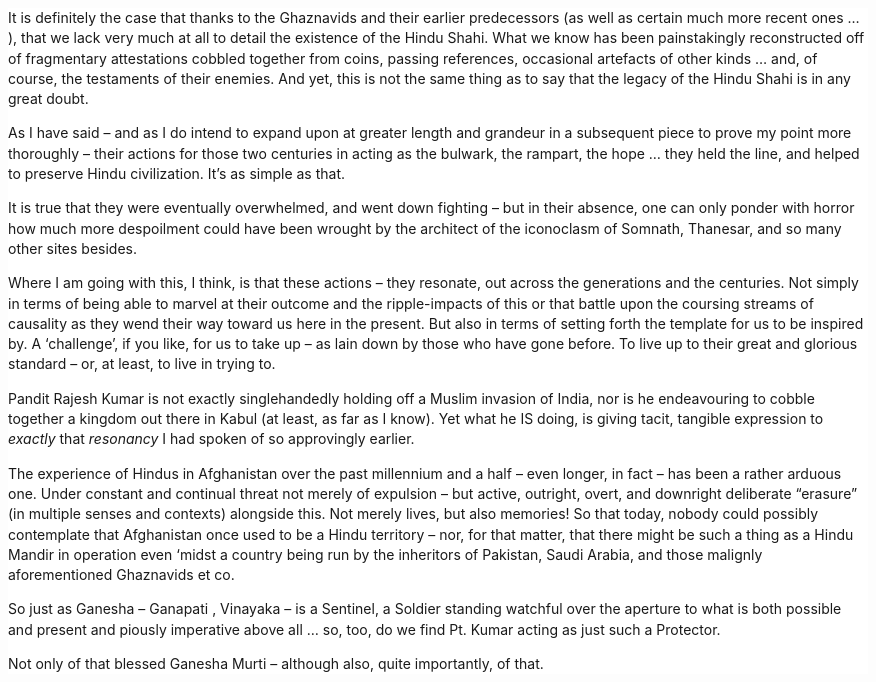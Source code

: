 It is definitely the case that thanks to the Ghaznavids and their
earlier predecessors (as well as certain much more recent ones … ), that
we lack very much at all to detail the existence of the Hindu Shahi.
What we know has been painstakingly reconstructed off of fragmentary
attestations cobbled together from coins, passing references, occasional
artefacts of other kinds … and, of course, the testaments of their
enemies. And yet, this is not the same thing as to say that the legacy
of the Hindu Shahi is in any great doubt.

As I have said – and as I do intend to expand upon at greater length and
grandeur in a subsequent piece to prove my point more thoroughly – their
actions for those two centuries in acting as the bulwark, the rampart,
the hope … they held the line, and helped to preserve Hindu
civilization. It’s as simple as that.

It is true that they were eventually overwhelmed, and went down fighting
– but in their absence, one can only ponder with horror how much more
despoilment could have been wrought by the architect of the iconoclasm
of Somnath, Thanesar, and so many other sites besides.

Where I am going with this, I think, is that these actions – they
resonate, out across the generations and the centuries. Not simply in
terms of being able to marvel at their outcome and the ripple-impacts of
this or that battle upon the coursing streams of causality as they wend
their way toward us here in the present. But also in terms of setting
forth the template for us to be inspired by. A ‘challenge’, if you like,
for us to take up – as lain down by those who have gone before. To live
up to their great and glorious standard – or, at least, to live in
trying to.

Pandit Rajesh Kumar is not exactly singlehandedly holding off a Muslim
invasion of India, nor is he endeavouring to cobble together a kingdom
out there in Kabul (at least, as far as I know). Yet what he IS doing,
is giving tacit, tangible expression to *exactly* that *resonancy* I had
spoken of so approvingly earlier.

The experience of Hindus in Afghanistan over the past millennium and a
half – even longer, in fact – has been a rather arduous one. Under
constant and continual threat not merely of expulsion – but active,
outright, overt, and downright deliberate “erasure” (in multiple senses
and contexts) alongside this. Not merely lives, but also memories! So
that today, nobody could possibly contemplate that Afghanistan once used
to be a Hindu territory – nor, for that matter, that there might be such
a thing as a Hindu Mandir in operation even ‘midst a country being run
by the inheritors of Pakistan, Saudi Arabia, and those malignly
aforementioned Ghaznavids et co.

So just as Ganesha – Ganapati , Vinayaka – is a Sentinel, a Soldier
standing watchful over the aperture to what is both possible and present
and piously imperative above all … so, too, do we find Pt. Kumar acting
as just such a Protector.

Not only of that blessed Ganesha Murti – although also, quite
importantly, of that.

◇ ◇ ◇ ◇

- **Exercise brief**: Show all lines in the entries above where the string "centuries" appears.

- **Response to the task**:
actions for those two centuries in acting as the bulwark, the rampart,
resonate, out across the generations and the centuries. Not simply in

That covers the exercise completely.